*Task to complete*. Transcribe the stretch of entries below from the line with "integer | 2400" through the line with "International Date Line", exactly and with both ends included; leave out all other lines.

-- Opening Marker --

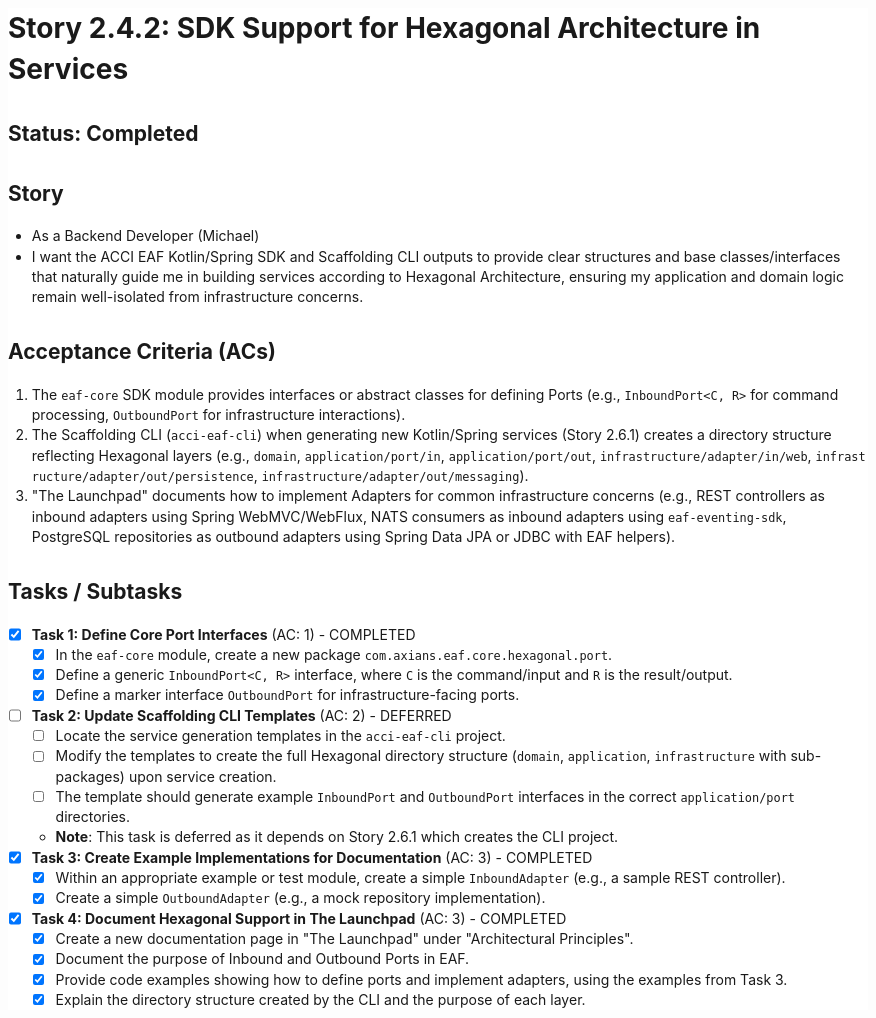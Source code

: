 # Story 2.4.2: SDK Support for Hexagonal Architecture in Services

## Status: Completed

## Story

- As a Backend Developer (Michael)
- I want the ACCI EAF Kotlin/Spring SDK and Scaffolding CLI outputs to provide clear structures and base classes/interfaces that naturally guide me in building services according to Hexagonal Architecture, ensuring my application and domain logic remain well-isolated from infrastructure concerns.

## Acceptance Criteria (ACs)

1. The `eaf-core` SDK module provides interfaces or abstract classes for defining Ports (e.g., `InboundPort<C, R>` for command processing, `OutboundPort` for infrastructure interactions).
2. The Scaffolding CLI (`acci-eaf-cli`) when generating new Kotlin/Spring services (Story 2.6.1) creates a directory structure reflecting Hexagonal layers (e.g., `domain`, `application/port/in`, `application/port/out`, `infrastructure/adapter/in/web`, `infrastructure/adapter/out/persistence`, `infrastructure/adapter/out/messaging`).
3. "The Launchpad" documents how to implement Adapters for common infrastructure concerns (e.g., REST controllers as inbound adapters using Spring WebMVC/WebFlux, NATS consumers as inbound adapters using `eaf-eventing-sdk`, PostgreSQL repositories as outbound adapters using Spring Data JPA or JDBC with EAF helpers).

## Tasks / Subtasks

- [x] **Task 1: Define Core Port Interfaces** (AC: 1) - COMPLETED
  - [x] In the `eaf-core` module, create a new package `com.axians.eaf.core.hexagonal.port`.
  - [x] Define a generic `InboundPort<C, R>` interface, where `C` is the command/input and `R` is the result/output.
  - [x] Define a marker interface `OutboundPort` for infrastructure-facing ports.
- [ ] **Task 2: Update Scaffolding CLI Templates** (AC: 2) - DEFERRED
  - [ ] Locate the service generation templates in the `acci-eaf-cli` project.
  - [ ] Modify the templates to create the full Hexagonal directory structure (`domain`, `application`, `infrastructure` with sub-packages) upon service creation.
  - [ ] The template should generate example `InboundPort` and `OutboundPort` interfaces in the correct `application/port` directories.
  - **Note**: This task is deferred as it depends on Story 2.6.1 which creates the CLI project.
- [x] **Task 3: Create Example Implementations for Documentation** (AC: 3) - COMPLETED
  - [x] Within an appropriate example or test module, create a simple `InboundAdapter` (e.g., a sample REST controller).
  - [x] Create a simple `OutboundAdapter` (e.g., a mock repository implementation).
- [x] **Task 4: Document Hexagonal Support in The Launchpad** (AC: 3) - COMPLETED
  - [x] Create a new documentation page in "The Launchpad" under "Architectural Principles".
  - [x] Document the purpose of Inbound and Outbound Ports in EAF.
  - [x] Provide code examples showing how to define ports and implement adapters, using the examples from Task 3.
  - [x] Explain the directory structure created by the CLI and the purpose of each layer.
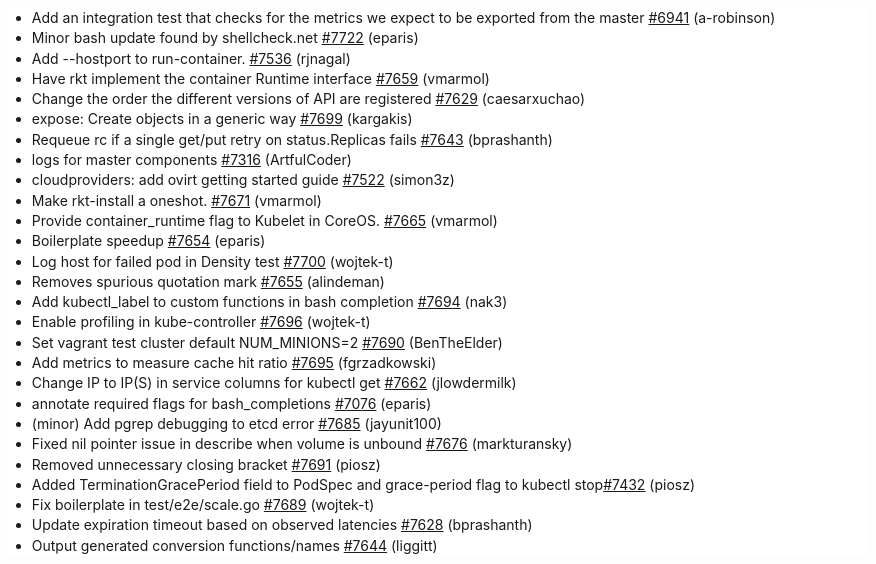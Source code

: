 - Add an integration test that checks for the metrics we expect to be exported from the master&nbsp;[#6941](https://github.com/GoogleCloudPlatform/kubernetes/pull/6941 "Add an integration test that checks for the metrics we expect to be exported from the master")&nbsp;(a-robinson)
- Minor bash update found by shellcheck.net&nbsp;[#7722](https://github.com/GoogleCloudPlatform/kubernetes/pull/7722 "Minor bash update found by shellcheck.net")&nbsp;(eparis)
- Add --hostport to run-container.&nbsp;[#7536](https://github.com/GoogleCloudPlatform/kubernetes/pull/7536 "Add --hostport to run-container.")&nbsp;(rjnagal)
- Have rkt implement the container Runtime interface&nbsp;[#7659](https://github.com/GoogleCloudPlatform/kubernetes/pull/7659 "Have rkt implement the container Runtime interface")&nbsp;(vmarmol)
- Change the order the different versions of API are registered&nbsp;[#7629](https://github.com/GoogleCloudPlatform/kubernetes/pull/7629 "Change the order the different versions of API are registered ")&nbsp;(caesarxuchao)
- expose: Create objects in a generic way&nbsp;[#7699](https://github.com/GoogleCloudPlatform/kubernetes/pull/7699 "expose: Create objects in a generic way")&nbsp;(kargakis)
- Requeue rc if a single get/put retry on status.Replicas fails&nbsp;[#7643](https://github.com/GoogleCloudPlatform/kubernetes/pull/7643 "Requeue rc if a single get/put retry on status.Replicas fails")&nbsp;(bprashanth)
- logs for master components&nbsp;[#7316](https://github.com/GoogleCloudPlatform/kubernetes/pull/7316 "logs for master components")&nbsp;(ArtfulCoder)
- cloudproviders: add ovirt getting started guide&nbsp;[#7522](https://github.com/GoogleCloudPlatform/kubernetes/pull/7522 "cloudproviders: add ovirt getting started guide")&nbsp;(simon3z)
- Make rkt-install a oneshot.&nbsp;[#7671](https://github.com/GoogleCloudPlatform/kubernetes/pull/7671 "Make rkt-install a oneshot.")&nbsp;(vmarmol)
- Provide container\_runtime flag to Kubelet in CoreOS.&nbsp;[#7665](https://github.com/GoogleCloudPlatform/kubernetes/pull/7665 "Provide container\_runtime flag to Kubelet in CoreOS.")&nbsp;(vmarmol)
- Boilerplate speedup&nbsp;[#7654](https://github.com/GoogleCloudPlatform/kubernetes/pull/7654 "Boilerplate speedup")&nbsp;(eparis)
- Log host for failed pod in Density test&nbsp;[#7700](https://github.com/GoogleCloudPlatform/kubernetes/pull/7700 "Log host for failed pod in Density test")&nbsp;(wojtek-t)
- Removes spurious quotation mark&nbsp;[#7655](https://github.com/GoogleCloudPlatform/kubernetes/pull/7655 "Removes spurious quotation mark")&nbsp;(alindeman)
- Add kubectl\_label to custom functions in bash completion&nbsp;[#7694](https://github.com/GoogleCloudPlatform/kubernetes/pull/7694 "Add kubectl\_label to custom functions in bash completion")&nbsp;(nak3)
- Enable profiling in kube-controller&nbsp;[#7696](https://github.com/GoogleCloudPlatform/kubernetes/pull/7696 "Enable profiling in kube-controller")&nbsp;(wojtek-t)
- Set vagrant test cluster default NUM\_MINIONS=2&nbsp;[#7690](https://github.com/GoogleCloudPlatform/kubernetes/pull/7690 "Set vagrant test cluster default NUM\_MINIONS=2")&nbsp;(BenTheElder)
- Add metrics to measure cache hit ratio&nbsp;[#7695](https://github.com/GoogleCloudPlatform/kubernetes/pull/7695 "Add metrics to measure cache hit ratio")&nbsp;(fgrzadkowski)
- Change IP to IP(S) in service columns for kubectl get&nbsp;[#7662](https://github.com/GoogleCloudPlatform/kubernetes/pull/7662 "Change IP to IP(S) in service columns for kubectl get")&nbsp;(jlowdermilk)
- annotate required flags for bash\_completions&nbsp;[#7076](https://github.com/GoogleCloudPlatform/kubernetes/pull/7076 "annotate required flags for bash\_completions")&nbsp;(eparis)
- (minor) Add pgrep debugging to etcd error&nbsp;[#7685](https://github.com/GoogleCloudPlatform/kubernetes/pull/7685 "(minor) Add pgrep debugging to etcd error")&nbsp;(jayunit100)
- Fixed nil pointer issue in describe when volume is unbound&nbsp;[#7676](https://github.com/GoogleCloudPlatform/kubernetes/pull/7676 "Fixed nil pointer issue in describe when volume is unbound")&nbsp;(markturansky)
- Removed unnecessary closing bracket&nbsp;[#7691](https://github.com/GoogleCloudPlatform/kubernetes/pull/7691 "Removed unnecessary closing bracket")&nbsp;(piosz)
- Added TerminationGracePeriod field to PodSpec and grace-period flag to kubectl stop[#7432](https://github.com/GoogleCloudPlatform/kubernetes/pull/7432 "Added TerminationGracePeriod field to PodSpec and grace-period flag to kubectl stop")&nbsp;(piosz)
- Fix boilerplate in test/e2e/scale.go&nbsp;[#7689](https://github.com/GoogleCloudPlatform/kubernetes/pull/7689 "Fix boilerplate in test/e2e/scale.go")&nbsp;(wojtek-t)
- Update expiration timeout based on observed latencies&nbsp;[#7628](https://github.com/GoogleCloudPlatform/kubernetes/pull/7628 "Update expiration timeout based on observed latencies")&nbsp;(bprashanth)
- Output generated conversion functions/names&nbsp;[#7644](https://github.com/GoogleCloudPlatform/kubernetes/pull/7644 "Output generated conversion functions/names")&nbsp;(liggitt)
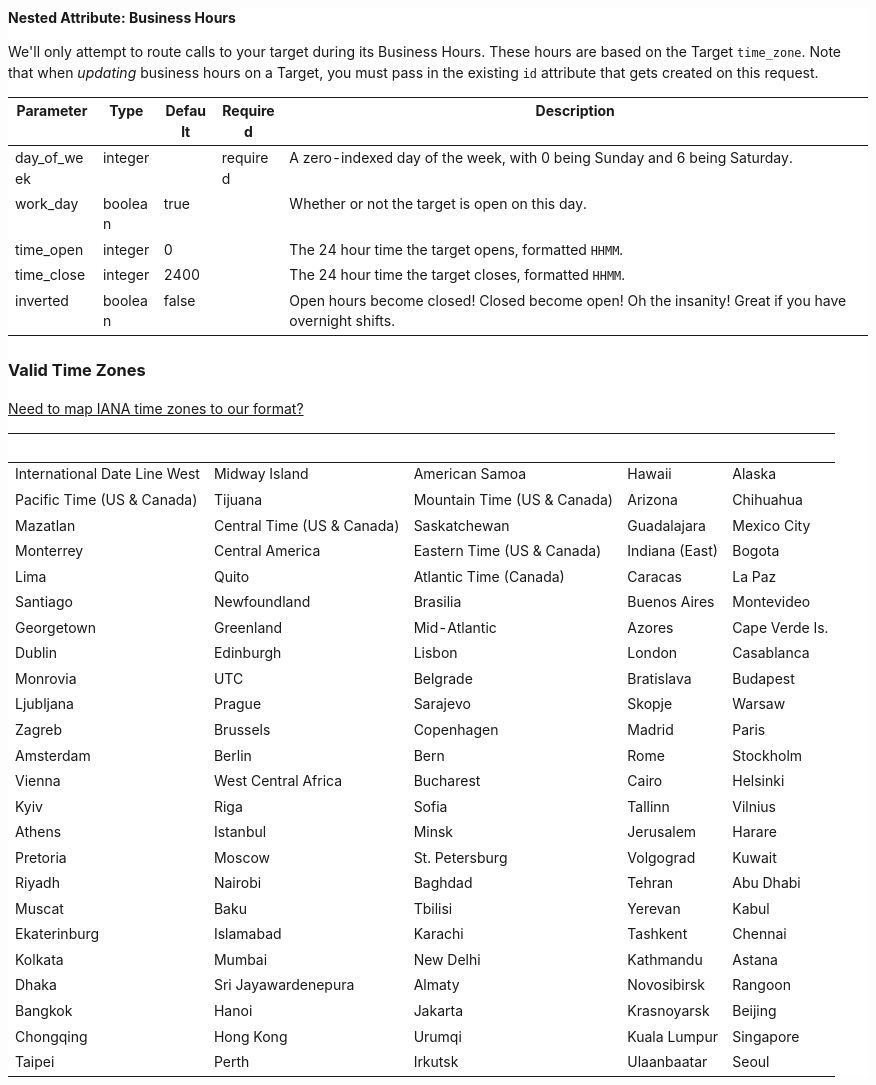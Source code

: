 **Nested Attribute: Business Hours**

We'll only attempt to route calls to your target during its Business Hours. These hours are based on the Target `time_zone`. Note that when _updating_ business hours on a Target, you must pass in the existing `id` attribute that gets created on this request.

| Parameter   | Type    | Default | Required | Description                                                                                        |
| ----------- | ------- | ------- | -------- | -------------------------------------------------------------------------------------------------- |
| day_of_week | integer |         | required | A zero-indexed day of the week, with 0 being Sunday and 6 being Saturday.                          |
| work_day    | boolean | true    |          | Whether or not the target is open on this day.                                                     |
| time_open   | integer | 0       |          | The 24 hour time the target opens, formatted `HHMM`.                                               |
| time_close  | integer | 2400    |          | The 24 hour time the target closes, formatted `HHMM`.                                              |
| inverted    | boolean | false   |          | Open hours become closed! Closed become open! Oh the insanity! Great if you have overnight shifts. |

### Valid Time Zones

[Need to map IANA time zones to our format?](https://gist.github.com/jaygen/f6caa3305ec812344cc81175843f5ab0)

| &nbsp;                       | &nbsp;                     | &nbsp;                      | &nbsp;         | &nbsp;         |
| ---------------------------- | -------------------------- | --------------------------- | -------------- | -------------- |
| International Date Line West | Midway Island              | American Samoa              | Hawaii         | Alaska         |
| Pacific Time (US & Canada)   | Tijuana                    | Mountain Time (US & Canada) | Arizona        | Chihuahua      |
| Mazatlan                     | Central Time (US & Canada) | Saskatchewan                | Guadalajara    | Mexico City    |
| Monterrey                    | Central America            | Eastern Time (US & Canada)  | Indiana (East) | Bogota         |
| Lima                         | Quito                      | Atlantic Time (Canada)      | Caracas        | La Paz         |
| Santiago                     | Newfoundland               | Brasilia                    | Buenos Aires   | Montevideo     |
| Georgetown                   | Greenland                  | Mid-Atlantic                | Azores         | Cape Verde Is. |
| Dublin                       | Edinburgh                  | Lisbon                      | London         | Casablanca     |
| Monrovia                     | UTC                        | Belgrade                    | Bratislava     | Budapest       |
| Ljubljana                    | Prague                     | Sarajevo                    | Skopje         | Warsaw         |
| Zagreb                       | Brussels                   | Copenhagen                  | Madrid         | Paris          |
| Amsterdam                    | Berlin                     | Bern                        | Rome           | Stockholm      |
| Vienna                       | West Central Africa        | Bucharest                   | Cairo          | Helsinki       |
| Kyiv                         | Riga                       | Sofia                       | Tallinn        | Vilnius        |
| Athens                       | Istanbul                   | Minsk                       | Jerusalem      | Harare         |
| Pretoria                     | Moscow                     | St. Petersburg              | Volgograd      | Kuwait         |
| Riyadh                       | Nairobi                    | Baghdad                     | Tehran         | Abu Dhabi      |
| Muscat                       | Baku                       | Tbilisi                     | Yerevan        | Kabul          |
| Ekaterinburg                 | Islamabad                  | Karachi                     | Tashkent       | Chennai        |
| Kolkata                      | Mumbai                     | New Delhi                   | Kathmandu      | Astana         |
| Dhaka                        | Sri Jayawardenepura        | Almaty                      | Novosibirsk    | Rangoon        |
| Bangkok                      | Hanoi                      | Jakarta                     | Krasnoyarsk    | Beijing        |
| Chongqing                    | Hong Kong                  | Urumqi                      | Kuala Lumpur   | Singapore      |
| Taipei                       | Perth                      | Irkutsk                     | Ulaanbaatar    | Seoul          |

-- Closing Marker --

*Answer for this exercise*.
| time_close  | integer | 2400    |          | The 24 hour time the target closes, formatted `HHMM`.                                              |
| inverted    | boolean | false   |          | Open hours become closed! Closed become open! Oh the insanity! Great if you have overnight shifts. |

### Valid Time Zones

[Need to map IANA time zones to our format?](https://gist.github.com/jaygen/f6caa3305ec812344cc81175843f5ab0)

| &nbsp;                       | &nbsp;                     | &nbsp;                      | &nbsp;         | &nbsp;         |
| ---------------------------- | -------------------------- | --------------------------- | -------------- | -------------- |
| International Date Line West | Midway Island              | American Samoa              | Hawaii         | Alaska         |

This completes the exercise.